ICC is not the only institution to use federal funding to increase retention. Alabama’s Wallace State Community College used a U.S. Department of Labor Trade Adjustment Assistance Community College and Career Training grant to create and sustain a coaching program, which has resulted in a 17 percent boost in retention. The continued success of the program led to a rare fourth year of grant funding.
To support Latinx and adult learners, Waubonese Community College utilized U.S. Department of Education Title V Developing Hispanic Serving Institutions grant funding to help boost student success for this student population through train-the-trainer certification.
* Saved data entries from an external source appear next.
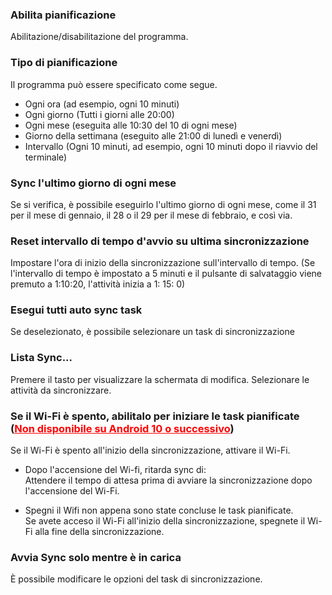 ### Abilita  pianificazione
Abilitazione/disabilitazione del programma.

### Tipo di  pianificazione
Il programma può essere specificato come segue.
- Ogni ora (ad esempio, ogni 10 minuti)
- Ogni  giorno (Tutti i giorni alle 20:00)
- Ogni  mese (eseguita alle 10:30 del 10 di ogni mese)
- Giorno  della settimana (eseguito alle 21:00 di lunedì e venerdì)
- Intervallo (Ogni 10 minuti, ad esempio, ogni 10 minuti dopo il riavvio del terminale)

### Sync  l\'ultimo giorno di ogni mese

Se si verifica, è possibile eseguirlo l'ultimo giorno di ogni mese, come il 31 per il mese di gennaio, il 28 o il 29 per il mese di febbraio, e così via.

### Reset  intervallo di tempo d\'avvio su ultima sincronizzazione

Impostare l'ora di inizio della sincronizzazione sull'intervallo di tempo. (Se l'intervallo di tempo è impostato a 5 minuti e il pulsante di salvataggio viene premuto a 1:10:20, l'attività inizia a 1: 15: 0)

### Esegui  tutti auto sync task
Se deselezionato, è possibile selezionare un task di sincronizzazione

### Lista  Sync...
Premere il tasto per visualizzare la schermata di modifica. Selezionare le attività da sincronizzare.

### Se il  Wi-Fi è spento, abilitalo per iniziare le task pianificate (<span style="color: red; "><u>Non disponibile su Android 10 o successivo</u></span>)
Se il Wi-Fi è spento all'inizio della sincronizzazione, attivare il Wi-Fi.

- Dopo  l\'accensione del Wi-fi, ritarda sync di:  
	Attendere il tempo di attesa prima di avviare la sincronizzazione dopo l'accensione del Wi-Fi.

- Spegni  il Wifi non appena sono state concluse le task pianificate.  
	Se avete acceso il Wi-Fi all'inizio della sincronizzazione, spegnete il Wi-Fi alla fine della sincronizzazione.

### Avvia  Sync solo mentre è in carica
È possibile modificare le opzioni del task di sincronizzazione.
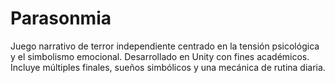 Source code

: # Parasonmia
 Juego narrativo de terror independiente centrado en la tensión psicológica y el simbolismo emocional. Desarrollado en Unity con fines académicos. Incluye múltiples finales, sueños simbólicos y una mecánica de rutina diaria.

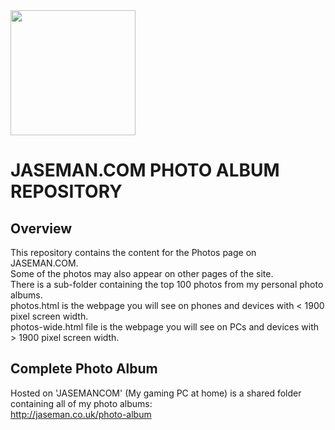 <img src="https://jaseman125.github.io/img/photos.png" height="200">

# JASEMAN.COM PHOTO ALBUM REPOSITORY
## Overview
This repository contains the content for the Photos page on JASEMAN.COM.<br/>
Some of the photos may also appear on other pages of the site.<br/>
There is a sub-folder containing the top 100 photos from my personal photo albums.<br/>
photos.html is the webpage you will see on phones and devices with < 1900 pixel screen width.<br/>
photos-wide.html file is the webpage you will see on PCs and devices with > 1900 pixel screen width.<br/>

## Complete Photo Album
Hosted on 'JASEMANCOM' (My gaming PC at home) is a shared folder containing all of my photo albums:<br/>
http://jaseman.co.uk/photo-album<br/>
Meanwhile, the City University of New York used $5 million, allocated through the federal Coronavirus Aid, Relief, and Economic Security Act (CARES) Act, to greatly expand its mental health services. CUNY’s 18 campuses were able to increase the clinical staff of their health and wellness centers, purchase technology for providing counseling services online, and train and certify 120 counselors in providing teletherapy.
At Clark State College, a community college in Ohio, students were able to use emergency grants provided through the Higher Education Emergency Relief Fund (HEERF) to help cover basic needs like food, books and housing. The grants not only helped learners stay afloat during the COVID-19 pandemic but helped boost completion rates for students of color by 4 percent.
While these accomplishments are certainly worth celebrating, they also highlight an ongoing challenge for colleges and universities working to create and scale such initiatives: finding and maintaining funding. Many federal grants institutions receive are finite in nature. And as the immediate public health emergency of COVID-19 subsides, so do pandemic-era funding like the Cares Act and HEERF.
Higher education needs a more consistent and substantive flow of federal funding to back evidence-based practices that have the greatest impact on student outcomes. Currently, too few institutions have access to this kind of funding. Many colleges lack the bandwidth and capacity to pursue what little funding does exist, meaning institutions with the least resources are also the ones least likely to get the support they need. The federal government should not only provide more funding but address the inequitable way in which it is distributed.
With the help of federal funding, colleges and universities have made great strides in widening access to higher education and opening doors of opportunity to millions of students from increasingly diverse backgrounds. Institutions now need the same level of support to ensure higher education actually pays off — for individual learners and the country as a whole.
Yolanda Watson-Spiva is president of Complete College America.